Learn the top 4 hand kneading tips in this bread making video from Howcast.
We’re kneading this dough by hand. One of the things that’s nice about kneading by hand is that you can never get the dough too hot with your hands, so there’s never a chance that you’re really going to overwork the dough. You can pretty much knead for a long time, without really worrying is the dough over-kneaded, is the dough getting too warm.
It’s just a very nice way to knead dough, and it’s also really good to knead by hand, when you’re working with a very stiff dough. This happens to be a stiffer dough. You can sort of see that its already a ball, it’s not slack on the work surface. So when you’re kneading a stiff dough and you’re at home, instead of overworking the motor of your mixer it’s just much nicer to knead it by hand
One of the things that we do when we’re kneading the dough by hand when you’re checking, when mixing your dough, you want to check that there’s been gluten formed. That’s why we’re kneading. We’re kneading to develop the gluten. One of the ways we check that the gluten has developed is with a window pane test.
When you’re doing a window pane test, what you want to do is to pinch off a tiny little piece of dough, and then you’re going to slowly work to open that piece of dough up. See, I’m sort of just turning it in a circle and trying to like pull it out, just very, very gently. You want to check to see how your gluten has developed.
We won’t have to knead this too much, because we’ve done an autolyze and that period of time where the dough is resting, the gluten just sort of forms naturally. You can see it’s getting more and more transparent, and that’s what we’re looking for, for gluten to develop. And then it tears a little bit, so I still need to continue to knead by hand, until you don’t get much tearing. So I’m going to keep kneading.
The work surface that I’m using for this dough is a wooden cutting board and to me, using a wooden cutting board at home to knead dough is ideal. Wood doesn’t stick. The dough doesn’t stick to wood, quite the same as it sticks to metal. You can certainly knead on a metal work surface, it’s just going to stick a little bit more, and you’re going to need to basically, use your dough knife and scrape up under it, at least until the gluten is formed.
Then once the gluten is formed you don’t really have to worry about the dough sticking.This dough, we don’t need to add more flour to it, because it’s not really sticking to our work surface. When I’m kneading dough and it starts to stick to my work surface, before I add more flour into the dough the first thing I do is I flour my hands, because I feel like that’s adding a little bit of flour, but it’s not adding so much that you’re changing the formula and composition.

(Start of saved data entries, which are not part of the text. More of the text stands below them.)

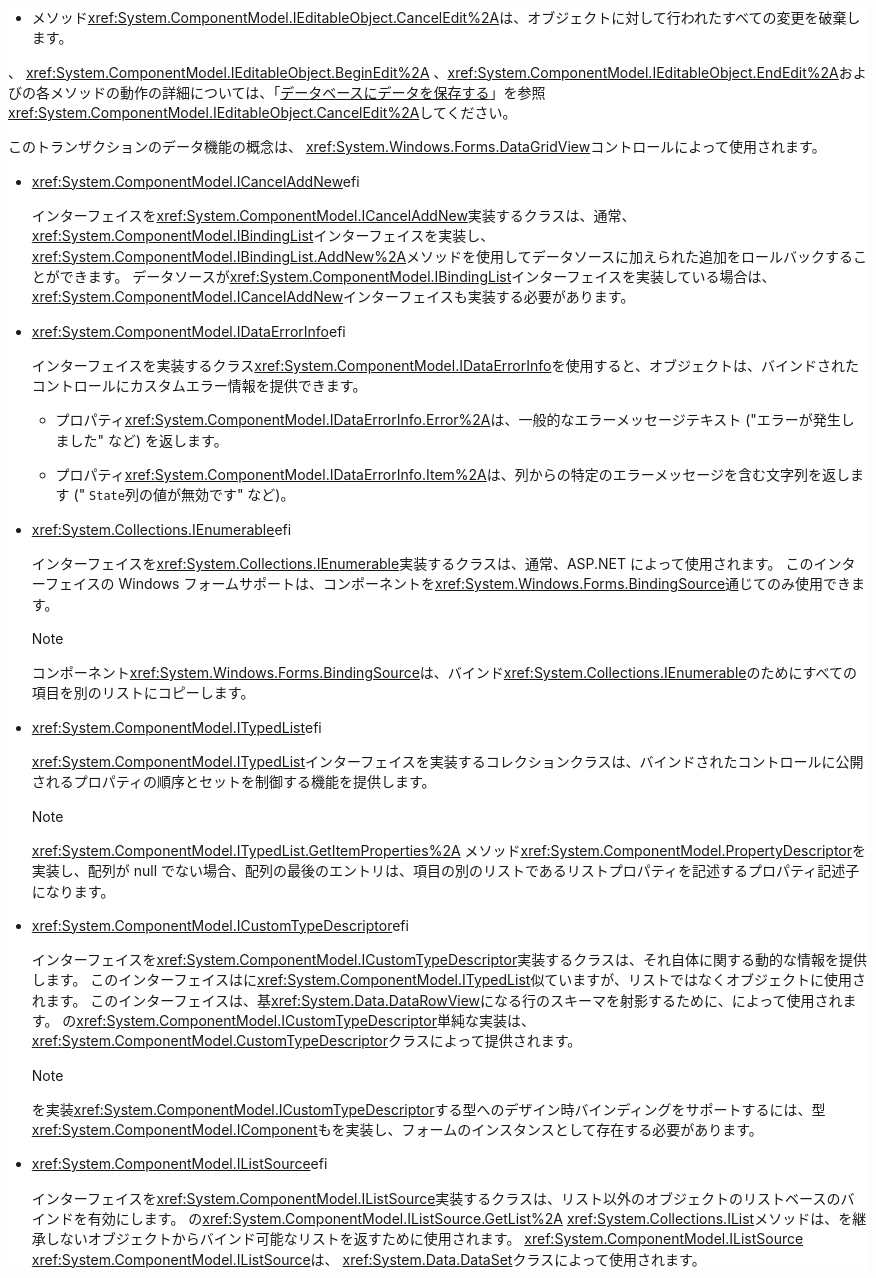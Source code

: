   - メソッド<xref:System.ComponentModel.IEditableObject.CancelEdit%2A>は、オブジェクトに対して行われたすべての変更を破棄します。

  、 <xref:System.ComponentModel.IEditableObject.BeginEdit%2A> 、<xref:System.ComponentModel.IEditableObject.EndEdit%2A>およびの各メソッドの動作の詳細については、「[データベースにデータを保存する](/visualstudio/data-tools/save-data-back-to-the-database)」を参照<xref:System.ComponentModel.IEditableObject.CancelEdit%2A>してください。

  このトランザクションのデータ機能の概念は、 <xref:System.Windows.Forms.DataGridView>コントロールによって使用されます。

- <xref:System.ComponentModel.ICancelAddNew>efi

  インターフェイスを<xref:System.ComponentModel.ICancelAddNew>実装するクラスは、通常、 <xref:System.ComponentModel.IBindingList>インターフェイスを実装し、 <xref:System.ComponentModel.IBindingList.AddNew%2A>メソッドを使用してデータソースに加えられた追加をロールバックすることができます。 データソースが<xref:System.ComponentModel.IBindingList>インターフェイスを実装している場合は、 <xref:System.ComponentModel.ICancelAddNew>インターフェイスも実装する必要があります。

- <xref:System.ComponentModel.IDataErrorInfo>efi

  インターフェイスを実装するクラス<xref:System.ComponentModel.IDataErrorInfo>を使用すると、オブジェクトは、バインドされたコントロールにカスタムエラー情報を提供できます。

  - プロパティ<xref:System.ComponentModel.IDataErrorInfo.Error%2A>は、一般的なエラーメッセージテキスト ("エラーが発生しました" など) を返します。

  - プロパティ<xref:System.ComponentModel.IDataErrorInfo.Item%2A>は、列からの特定のエラーメッセージを含む文字列を返します (" `State`列の値が無効です" など)。

- <xref:System.Collections.IEnumerable>efi

  インターフェイスを<xref:System.Collections.IEnumerable>実装するクラスは、通常、ASP.NET によって使用されます。 このインターフェイスの Windows フォームサポートは、コンポーネントを<xref:System.Windows.Forms.BindingSource>通じてのみ使用できます。

  > [!NOTE]
  > コンポーネント<xref:System.Windows.Forms.BindingSource>は、バインド<xref:System.Collections.IEnumerable>のためにすべての項目を別のリストにコピーします。

- <xref:System.ComponentModel.ITypedList>efi

  <xref:System.ComponentModel.ITypedList>インターフェイスを実装するコレクションクラスは、バインドされたコントロールに公開されるプロパティの順序とセットを制御する機能を提供します。

  > [!NOTE]
  > <xref:System.ComponentModel.ITypedList.GetItemProperties%2A> メソッド<xref:System.ComponentModel.PropertyDescriptor>を実装し、配列が null でない場合、配列の最後のエントリは、項目の別のリストであるリストプロパティを記述するプロパティ記述子になります。

- <xref:System.ComponentModel.ICustomTypeDescriptor>efi

  インターフェイスを<xref:System.ComponentModel.ICustomTypeDescriptor>実装するクラスは、それ自体に関する動的な情報を提供します。 このインターフェイスはに<xref:System.ComponentModel.ITypedList>似ていますが、リストではなくオブジェクトに使用されます。 このインターフェイスは、基<xref:System.Data.DataRowView>になる行のスキーマを射影するために、によって使用されます。 の<xref:System.ComponentModel.ICustomTypeDescriptor>単純な実装は、 <xref:System.ComponentModel.CustomTypeDescriptor>クラスによって提供されます。

  > [!NOTE]
  > を実装<xref:System.ComponentModel.ICustomTypeDescriptor>する型へのデザイン時バインディングをサポートするには、型<xref:System.ComponentModel.IComponent>もを実装し、フォームのインスタンスとして存在する必要があります。

- <xref:System.ComponentModel.IListSource>efi

  インターフェイスを<xref:System.ComponentModel.IListSource>実装するクラスは、リスト以外のオブジェクトのリストベースのバインドを有効にします。 の<xref:System.ComponentModel.IListSource.GetList%2A> <xref:System.Collections.IList>メソッドは、を継承しないオブジェクトからバインド可能なリストを返すために使用されます。 <xref:System.ComponentModel.IListSource> <xref:System.ComponentModel.IListSource>は、 <xref:System.Data.DataSet>クラスによって使用されます。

So if you flour your hands you should be able to pick up the dough and scrape up under it. You can see that this dough is really nice. It’s not sticking to the surface. It’s almost fully developed in terms of gluten and I can just knead it without it sticking. But if it were sticking and you did flour your hands, what you would want to do is dust the work surface like that, and then just continue kneading, and that will help your dough with not sticking on the surface.
If your dough is too soft or if you feel that it’s softer than what the recipe states the best thing to do is to probably add a little bit more flour, not too much and just keep kneading. Its okay if the dough is wet. I actually think that wet dough is a really, really beautiful dough, and so I wouldn’t necessarily add more flour to correct it. I would just let it be a wet dough. Those are some kneading tips.